Site icon Portal informacyjny STRAJK

Właściciel Amazona zarobił na epidemii 24 mld dolarów. „Przepaść majątkowa staje się tylko większa”

Jeff Bezos, właściciel Amazona /youtube.com

Straciłeś właśnie pracę? Zamrozili Ci połowę wypłaty? Brakuje Ci do czynszu? Pożyczasz od bliskich? Wyobraź sobie, że na tym samym świecie żyje człowiek, który na pandemii zarobił astronomiczną kwotę i umocnił się na pierwszej pozycji w rankingu możnych.

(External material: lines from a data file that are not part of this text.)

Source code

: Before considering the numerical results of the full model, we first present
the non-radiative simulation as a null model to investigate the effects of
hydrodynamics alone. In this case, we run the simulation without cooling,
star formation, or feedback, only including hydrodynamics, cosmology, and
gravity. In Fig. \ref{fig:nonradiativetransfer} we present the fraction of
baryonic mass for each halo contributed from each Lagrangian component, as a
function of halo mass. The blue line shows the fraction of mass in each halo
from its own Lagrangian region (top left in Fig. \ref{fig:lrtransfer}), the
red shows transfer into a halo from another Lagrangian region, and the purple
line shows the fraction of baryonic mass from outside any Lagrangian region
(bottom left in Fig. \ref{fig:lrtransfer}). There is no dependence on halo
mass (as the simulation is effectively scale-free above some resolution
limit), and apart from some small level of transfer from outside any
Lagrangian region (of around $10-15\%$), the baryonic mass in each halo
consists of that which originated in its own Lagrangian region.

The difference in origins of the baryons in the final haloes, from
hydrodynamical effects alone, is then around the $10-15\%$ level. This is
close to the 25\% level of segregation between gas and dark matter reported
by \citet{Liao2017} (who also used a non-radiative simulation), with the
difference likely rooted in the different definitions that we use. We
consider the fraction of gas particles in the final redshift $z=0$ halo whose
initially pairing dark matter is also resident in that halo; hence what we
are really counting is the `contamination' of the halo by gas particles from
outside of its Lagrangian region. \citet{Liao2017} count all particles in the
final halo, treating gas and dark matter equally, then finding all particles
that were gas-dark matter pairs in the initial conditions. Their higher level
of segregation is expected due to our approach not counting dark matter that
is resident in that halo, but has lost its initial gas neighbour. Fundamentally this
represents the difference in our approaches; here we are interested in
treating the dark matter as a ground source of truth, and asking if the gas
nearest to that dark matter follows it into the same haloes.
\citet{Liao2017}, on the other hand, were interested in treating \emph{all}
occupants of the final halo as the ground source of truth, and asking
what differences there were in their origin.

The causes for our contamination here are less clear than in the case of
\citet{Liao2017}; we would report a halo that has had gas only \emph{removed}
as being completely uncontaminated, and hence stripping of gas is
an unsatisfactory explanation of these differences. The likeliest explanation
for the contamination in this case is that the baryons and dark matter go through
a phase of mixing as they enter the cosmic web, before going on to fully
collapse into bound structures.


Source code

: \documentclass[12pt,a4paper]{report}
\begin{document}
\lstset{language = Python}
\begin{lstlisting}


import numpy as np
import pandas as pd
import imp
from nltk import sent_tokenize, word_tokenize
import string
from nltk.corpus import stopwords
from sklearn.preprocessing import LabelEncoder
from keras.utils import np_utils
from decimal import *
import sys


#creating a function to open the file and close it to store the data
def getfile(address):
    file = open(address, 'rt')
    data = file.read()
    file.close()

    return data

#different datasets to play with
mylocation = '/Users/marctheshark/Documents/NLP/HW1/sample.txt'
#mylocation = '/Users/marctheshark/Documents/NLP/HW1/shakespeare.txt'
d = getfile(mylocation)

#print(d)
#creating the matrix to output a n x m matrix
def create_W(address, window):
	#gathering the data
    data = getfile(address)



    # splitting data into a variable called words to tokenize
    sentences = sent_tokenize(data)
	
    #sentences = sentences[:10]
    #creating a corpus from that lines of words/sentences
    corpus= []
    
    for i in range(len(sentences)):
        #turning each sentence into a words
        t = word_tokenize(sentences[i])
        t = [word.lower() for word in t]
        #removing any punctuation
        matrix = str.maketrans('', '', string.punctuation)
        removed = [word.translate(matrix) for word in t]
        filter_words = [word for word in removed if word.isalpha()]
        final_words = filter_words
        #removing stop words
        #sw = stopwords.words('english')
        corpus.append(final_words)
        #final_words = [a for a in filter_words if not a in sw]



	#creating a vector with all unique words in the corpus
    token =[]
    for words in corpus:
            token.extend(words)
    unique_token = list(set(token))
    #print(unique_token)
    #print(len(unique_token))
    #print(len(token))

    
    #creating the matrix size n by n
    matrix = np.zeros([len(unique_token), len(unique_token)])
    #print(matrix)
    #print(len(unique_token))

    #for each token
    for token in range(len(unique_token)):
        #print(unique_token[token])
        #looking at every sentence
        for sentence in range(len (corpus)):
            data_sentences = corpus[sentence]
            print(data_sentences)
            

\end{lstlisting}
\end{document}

Ten człowiek to oczywiście Jeff Bezos. Właściciel wysyłkowego giganta Amazona, który przed pandemią był już tak bajecznie bogaty, że rozpoczął przygotowania do podróży na Marsa i Księżyc, teraz, kiedy setki milionów ludzi w wyniku kryzysu zostało zepchniętych w strefę nędzy, powiększył swój majątek o 24 miliardy amerykańskich dolarów.

Centra logistyczne Amazona na całym świecie, w tym również w Polsce pracują na pełnych obrotach. Podczas gdy obywatelom zabrania się wychodzić z domu, a policja rujnuje mandatami biegaczy i rodziny z dziećmi, pracownicy amerykańskiego koncernu muszą karnie przychodzić do pracy. W efekcie wartość rynkowa spółki poszybowała o 5,3 proc. w ciągu tygodnia, co przełożyło się na rekordowy wzrost majątku Bezosa.

Świetnie mają się również inni krezusi. Majątek Elona Muska, twórcy i szefa Tesli, wzrósł już o 10,4 mld USD w tym roku, co lokuje go na drugim miejscu w zestawieniu tych, którzy na zarazie skorzystali najbardziej. Liderem jest oczywiście Bezos.

O tym, że podczas epidemii ma miejsce kolejna grabież mówią nawet przedstawiciele świata biznesu.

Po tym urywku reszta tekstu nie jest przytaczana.